Stances are momentary attitudes, not enduring beliefs. They are highly unstable, and anecdotally we all frequently bounce back and forth between opposite ones without noticing. (See the monologue in "Stances are unstable.") At any given time, we're probably squarely in one or the other of an opposing pair of confused stances. However, individuals have tendencies, so maybe I spend a lot more time in the nihilist stance than the eternalist one. You might say I'm 0.73 nihilist.

Yes, the complete stances are definitely not mid points. Each pair of confused stances is based on a wrong assumption about how meaningness works, which shared by both sides of the opposition. The complete stance rejects that assumption.

Example: eternalism and nihilism share the wrong idea that "real" meaning has to be objectively given. Eternalism asserts that there is objective meaning; nihilism denies that there is any meaning at all, since it (accurately) recognizes that there no objective meaning; the complete stance recognizes that non-objective meaning is real.

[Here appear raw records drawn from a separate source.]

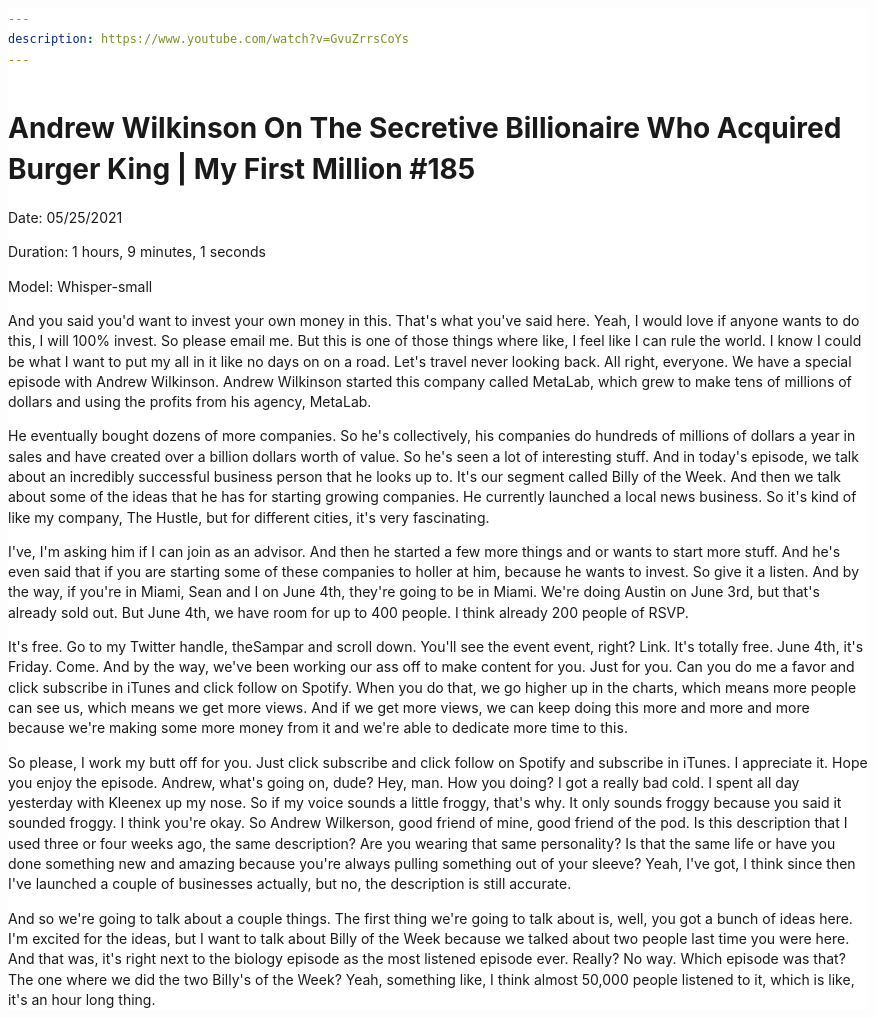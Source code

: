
 ```yaml
---
description: https://www.youtube.com/watch?v=GvuZrrsCoYs
---
```


# Andrew Wilkinson On The Secretive Billionaire Who Acquired Burger King | My First Million #185

Date: 05/25/2021

Duration: 1 hours, 9 minutes, 1 seconds

Model: Whisper-small

And you said you'd want to invest your own money in this. That's what you've said here. Yeah, I would love if anyone wants to do this, I will 100% invest. So please email me. But this is one of those things where like, I feel like I can rule the world. I know I could be what I want to put my all in it like no days on on a road. Let's travel never looking back. All right, everyone. We have a special episode with Andrew Wilkinson. Andrew Wilkinson started this company called MetaLab, which grew to make tens of millions of dollars and using the profits from his agency, MetaLab.

He eventually bought dozens of more companies. So he's collectively, his companies do hundreds of millions of dollars a year in sales and have created over a billion dollars worth of value. So he's seen a lot of interesting stuff. And in today's episode, we talk about an incredibly successful business person that he looks up to. It's our segment called Billy of the Week. And then we talk about some of the ideas that he has for starting growing companies. He currently launched a local news business. So it's kind of like my company, The Hustle, but for different cities, it's very fascinating.

I've, I'm asking him if I can join as an advisor. And then he started a few more things and or wants to start more stuff. And he's even said that if you are starting some of these companies to holler at him, because he wants to invest. So give it a listen. And by the way, if you're in Miami, Sean and I on June 4th, they're going to be in Miami. We're doing Austin on June 3rd, but that's already sold out. But June 4th, we have room for up to 400 people. I think already 200 people of RSVP.

It's free. Go to my Twitter handle, theSampar and scroll down. You'll see the event event, right? Link. It's totally free. June 4th, it's Friday. Come. And by the way, we've been working our ass off to make content for you. Just for you. Can you do me a favor and click subscribe in iTunes and click follow on Spotify. When you do that, we go higher up in the charts, which means more people can see us, which means we get more views. And if we get more views, we can keep doing this more and more and more because we're making some more money from it and we're able to dedicate more time to this.

So please, I work my butt off for you. Just click subscribe and click follow on Spotify and subscribe in iTunes. I appreciate it. Hope you enjoy the episode. Andrew, what's going on, dude? Hey, man. How you doing? I got a really bad cold. I spent all day yesterday with Kleenex up my nose. So if my voice sounds a little froggy, that's why. It only sounds froggy because you said it sounded froggy. I think you're okay. So Andrew Wilkerson, good friend of mine, good friend of the pod. Is this description that I used three or four weeks ago, the same description? Are you wearing that same personality? Is that the same life or have you done something new and amazing because you're always pulling something out of your sleeve? Yeah, I've got, I think since then I've launched a couple of businesses actually, but no, the description is still accurate.

And so we're going to talk about a couple things. The first thing we're going to talk about is, well, you got a bunch of ideas here. I'm excited for the ideas, but I want to talk about Billy of the Week because we talked about two people last time you were here. And that was, it's right next to the biology episode as the most listened episode ever. Really? No way. Which episode was that? The one where we did the two Billy's of the Week? Yeah, something like, I think almost 50,000 people listened to it, which is like, it's an hour long thing.
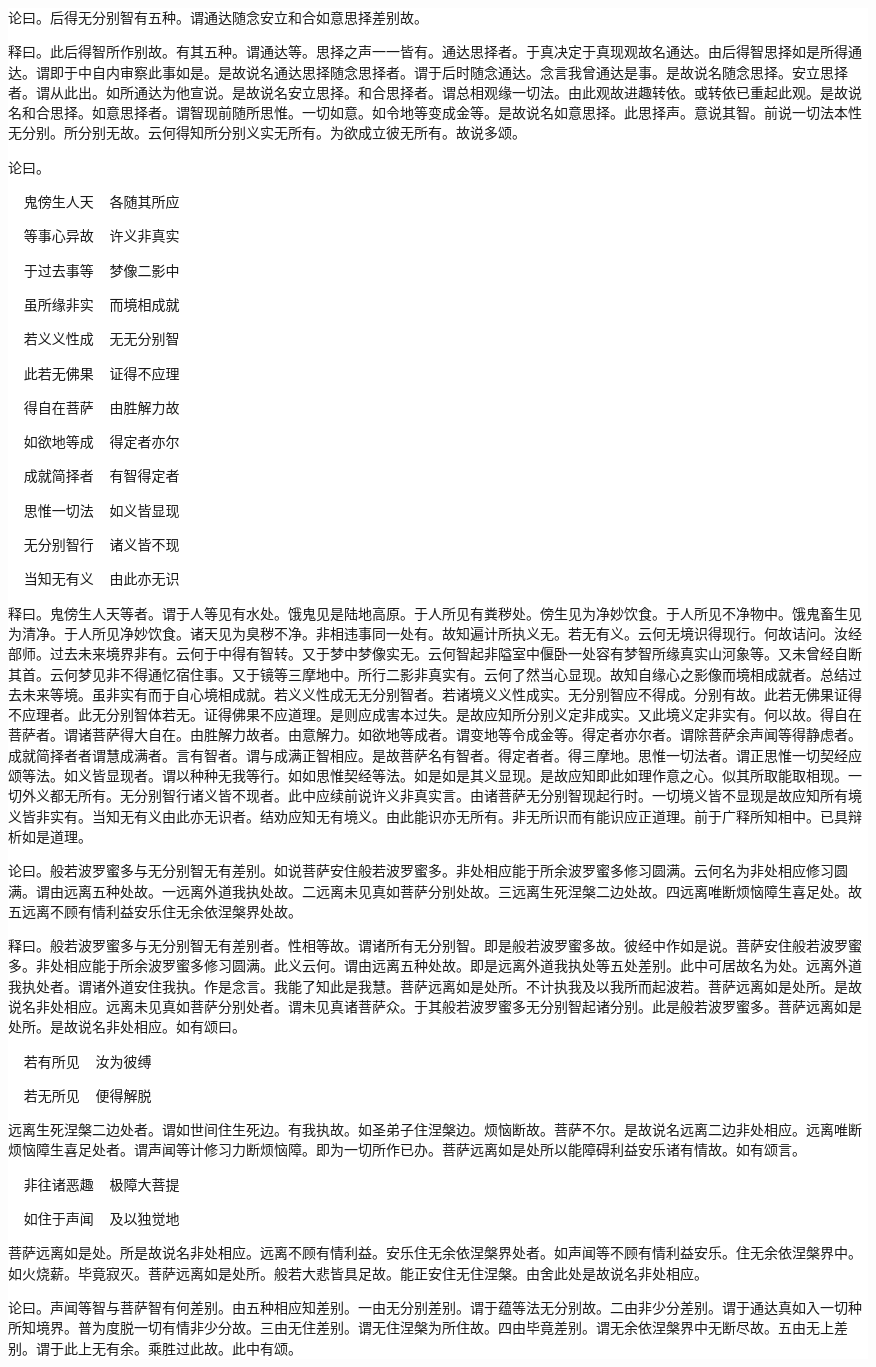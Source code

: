 论曰。后得无分别智有五种。谓通达随念安立和合如意思择差别故。

释曰。此后得智所作别故。有其五种。谓通达等。思择之声一一皆有。通达思择者。于真决定于真现观故名通达。由后得智思择如是所得通达。谓即于中自内审察此事如是。是故说名通达思择随念思择者。谓于后时随念通达。念言我曾通达是事。是故说名随念思择。安立思择者。谓从此出。如所通达为他宣说。是故说名安立思择。和合思择者。谓总相观缘一切法。由此观故进趣转依。或转依已重起此观。是故说名和合思择。如意思择者。谓智现前随所思惟。一切如意。如令地等变成金等。是故说名如意思择。此思择声。意说其智。前说一切法本性无分别。所分别无故。云何得知所分别义实无所有。为欲成立彼无所有。故说多颂。

论曰。

&nbsp;&nbsp;&nbsp;&nbsp;鬼傍生人天&nbsp;&nbsp;&nbsp;&nbsp;各随其所应

&nbsp;&nbsp;&nbsp;&nbsp;等事心异故&nbsp;&nbsp;&nbsp;&nbsp;许义非真实

&nbsp;&nbsp;&nbsp;&nbsp;于过去事等&nbsp;&nbsp;&nbsp;&nbsp;梦像二影中

&nbsp;&nbsp;&nbsp;&nbsp;虽所缘非实&nbsp;&nbsp;&nbsp;&nbsp;而境相成就

&nbsp;&nbsp;&nbsp;&nbsp;若义义性成&nbsp;&nbsp;&nbsp;&nbsp;无无分别智

&nbsp;&nbsp;&nbsp;&nbsp;此若无佛果&nbsp;&nbsp;&nbsp;&nbsp;证得不应理

&nbsp;&nbsp;&nbsp;&nbsp;得自在菩萨&nbsp;&nbsp;&nbsp;&nbsp;由胜解力故

&nbsp;&nbsp;&nbsp;&nbsp;如欲地等成&nbsp;&nbsp;&nbsp;&nbsp;得定者亦尔

&nbsp;&nbsp;&nbsp;&nbsp;成就简择者&nbsp;&nbsp;&nbsp;&nbsp;有智得定者

&nbsp;&nbsp;&nbsp;&nbsp;思惟一切法&nbsp;&nbsp;&nbsp;&nbsp;如义皆显现

&nbsp;&nbsp;&nbsp;&nbsp;无分别智行&nbsp;&nbsp;&nbsp;&nbsp;诸义皆不现

&nbsp;&nbsp;&nbsp;&nbsp;当知无有义&nbsp;&nbsp;&nbsp;&nbsp;由此亦无识

释曰。鬼傍生人天等者。谓于人等见有水处。饿鬼见是陆地高原。于人所见有粪秽处。傍生见为净妙饮食。于人所见不净物中。饿鬼畜生见为清净。于人所见净妙饮食。诸天见为臭秽不净。非相违事同一处有。故知遍计所执义无。若无有义。云何无境识得现行。何故诘问。汝经部师。过去未来境界非有。云何于中得有智转。又于梦中梦像实无。云何智起非隘室中偃卧一处容有梦智所缘真实山河象等。又未曾经自断其首。云何梦见非不得通忆宿住事。又于镜等三摩地中。所行二影非真实有。云何了然当心显现。故知自缘心之影像而境相成就者。总结过去未来等境。虽非实有而于自心境相成就。若义义性成无无分别智者。若诸境义义性成实。无分别智应不得成。分别有故。此若无佛果证得不应理者。此无分别智体若无。证得佛果不应道理。是则应成害本过失。是故应知所分别义定非成实。又此境义定非实有。何以故。得自在菩萨者。谓诸菩萨得大自在。由胜解力故者。由意解力。如欲地等成者。谓变地等令成金等。得定者亦尔者。谓除菩萨余声闻等得静虑者。成就简择者者谓慧成满者。言有智者。谓与成满正智相应。是故菩萨名有智者。得定者者。得三摩地。思惟一切法者。谓正思惟一切契经应颂等法。如义皆显现者。谓以种种无我等行。如如思惟契经等法。如是如是其义显现。是故应知即此如理作意之心。似其所取能取相现。一切外义都无所有。无分别智行诸义皆不现者。此中应续前说许义非真实言。由诸菩萨无分别智现起行时。一切境义皆不显现是故应知所有境义皆非实有。当知无有义由此亦无识者。结劝应知无有境义。由此能识亦无所有。非无所识而有能识应正道理。前于广释所知相中。已具辩析如是道理。

论曰。般若波罗蜜多与无分别智无有差别。如说菩萨安住般若波罗蜜多。非处相应能于所余波罗蜜多修习圆满。云何名为非处相应修习圆满。谓由远离五种处故。一远离外道我执处故。二远离未见真如菩萨分别处故。三远离生死涅槃二边处故。四远离唯断烦恼障生喜足处。故五远离不顾有情利益安乐住无余依涅槃界处故。

释曰。般若波罗蜜多与无分别智无有差别者。性相等故。谓诸所有无分别智。即是般若波罗蜜多故。彼经中作如是说。菩萨安住般若波罗蜜多。非处相应能于所余波罗蜜多修习圆满。此义云何。谓由远离五种处故。即是远离外道我执处等五处差别。此中可居故名为处。远离外道我执处者。谓诸外道安住我执。作是念言。我能了知此是我慧。菩萨远离如是处所。不计执我及以我所而起波若。菩萨远离如是处所。是故说名非处相应。远离未见真如菩萨分别处者。谓未见真诸菩萨众。于其般若波罗蜜多无分别智起诸分别。此是般若波罗蜜多。菩萨远离如是处所。是故说名非处相应。如有颂曰。

&nbsp;&nbsp;&nbsp;&nbsp;若有所见&nbsp;&nbsp;&nbsp;&nbsp;汝为彼缚

&nbsp;&nbsp;&nbsp;&nbsp;若无所见&nbsp;&nbsp;&nbsp;&nbsp;便得解脱

远离生死涅槃二边处者。谓如世间住生死边。有我执故。如圣弟子住涅槃边。烦恼断故。菩萨不尔。是故说名远离二边非处相应。远离唯断烦恼障生喜足处者。谓声闻等计修习力断烦恼障。即为一切所作已办。菩萨远离如是处所以能障碍利益安乐诸有情故。如有颂言。

&nbsp;&nbsp;&nbsp;&nbsp;非往诸恶趣&nbsp;&nbsp;&nbsp;&nbsp;极障大菩提

&nbsp;&nbsp;&nbsp;&nbsp;如住于声闻&nbsp;&nbsp;&nbsp;&nbsp;及以独觉地

菩萨远离如是处。所是故说名非处相应。远离不顾有情利益。安乐住无余依涅槃界处者。如声闻等不顾有情利益安乐。住无余依涅槃界中。如火烧薪。毕竟寂灭。菩萨远离如是处所。般若大悲皆具足故。能正安住无住涅槃。由舍此处是故说名非处相应。

论曰。声闻等智与菩萨智有何差别。由五种相应知差别。一由无分别差别。谓于蕴等法无分别故。二由非少分差别。谓于通达真如入一切种所知境界。普为度脱一切有情非少分故。三由无住差别。谓无住涅槃为所住故。四由毕竟差别。谓无余依涅槃界中无断尽故。五由无上差别。谓于此上无有余。乘胜过此故。此中有颂。
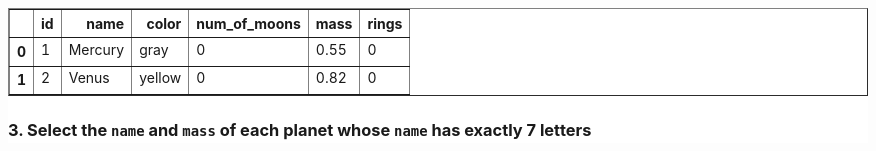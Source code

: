 


<div>
<style scoped>
    .dataframe tbody tr th:only-of-type {
        vertical-align: middle;
    }

    .dataframe tbody tr th {
        vertical-align: top;
    }

    .dataframe thead th {
        text-align: right;
    }
</style>
<table border="1" class="dataframe">
  <thead>
    <tr style="text-align: right;">
      <th></th>
      <th>id</th>
      <th>name</th>
      <th>color</th>
      <th>num_of_moons</th>
      <th>mass</th>
      <th>rings</th>
    </tr>
  </thead>
  <tbody>
    <tr>
      <th>0</th>
      <td>1</td>
      <td>Mercury</td>
      <td>gray</td>
      <td>0</td>
      <td>0.55</td>
      <td>0</td>
    </tr>
    <tr>
      <th>1</th>
      <td>2</td>
      <td>Venus</td>
      <td>yellow</td>
      <td>0</td>
      <td>0.82</td>
      <td>0</td>
    </tr>
  </tbody>
</table>
</div>



### 3. Select the `name` and `mass` of each planet whose `name` has exactly 7 letters
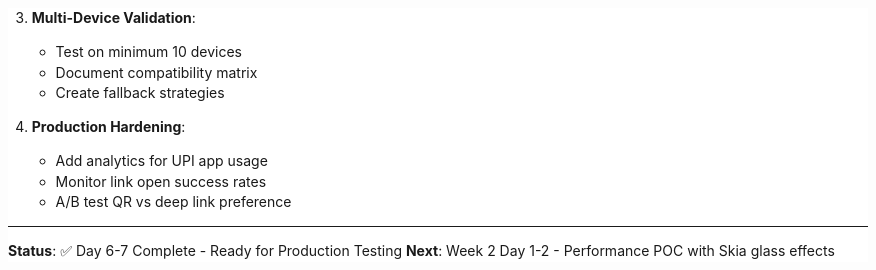 3. **Multi-Device Validation**:
   - Test on minimum 10 devices
   - Document compatibility matrix
   - Create fallback strategies

4. **Production Hardening**:
   - Add analytics for UPI app usage
   - Monitor link open success rates
   - A/B test QR vs deep link preference

---

**Status**: ✅ Day 6-7 Complete - Ready for Production Testing
**Next**: Week 2 Day 1-2 - Performance POC with Skia glass effects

You go in detail on each of the complete stances, but are they the only/the only true compromises between confuseds?

Well, the complete stances are not compromises. But I'd be interested in alternative ways of resolving the false dichotomies!

yet my worldviews of those dimensions look nothing like your descriptions of the complete stances

I guess I'm glad about that, in a way; it suggests that I'm doing something unusual and maybe new.

Are your views falsifiable? Can you think up and tell us a few specific examples of evidence that, if observed, would cause you to abandon your whole worldview of "meaningness"?

Due to the nebulosity of the subject matter, falsification would be difficult.

But since the orientation here is practical, "is it useful?" is a better question than "is it true?". So falsification is not really at issue. Assessing efficacy would be more valuable.

Anecdotally, the approach here has been helpful for some people. In the long run, I'd love to see it validated (or rejected or amended) empirically, in terms of "how helpful is it?"

For now, I've struggled to find time even just to write up the basic ideas. Rigorous testing will have to wait...

The whole worldview kind of looks like yet another attempt at the Answer to Life, the Universe, and Everything...

It kind of looks like that because it addresses the same sorts of issues that Cosmic Theories address. It's different in that it explicitly rejects the possibility of Answers. (That would be eternalistic.) Instead, it offers practical methods. The methods are explicitly not exhaustive, systematic, guaranteed, or well-defined. They're just heuristics.

This discussion strikes home for me

Grant's picture

As someone who lurks on LW without a background in classical statistics, I thought you might find my experiences helpful.

The "small, practical insights" are great! Unfortunately they are often found within walls of not-small text, inter-mixed with personal narrative and quasi-religious language. It all seems a bit cult-ish, which Eliezer obviously realizes and pokes fun at. However the feeling remains that he hasn't engaged the wider scientific community and defended his beliefs.

The lack of discussion of non-bayesian methods is especially troubling. I rarely use much statistics in my work (software engineering); when I do I look up specific tools which apply to the task at hand, use them, then largely forget about them. I just don't use statistics often enough to stay skilled in it. So when I encountered LW I thought "oh neat, they've found a simpler, more general theory of probability I can more easily remember".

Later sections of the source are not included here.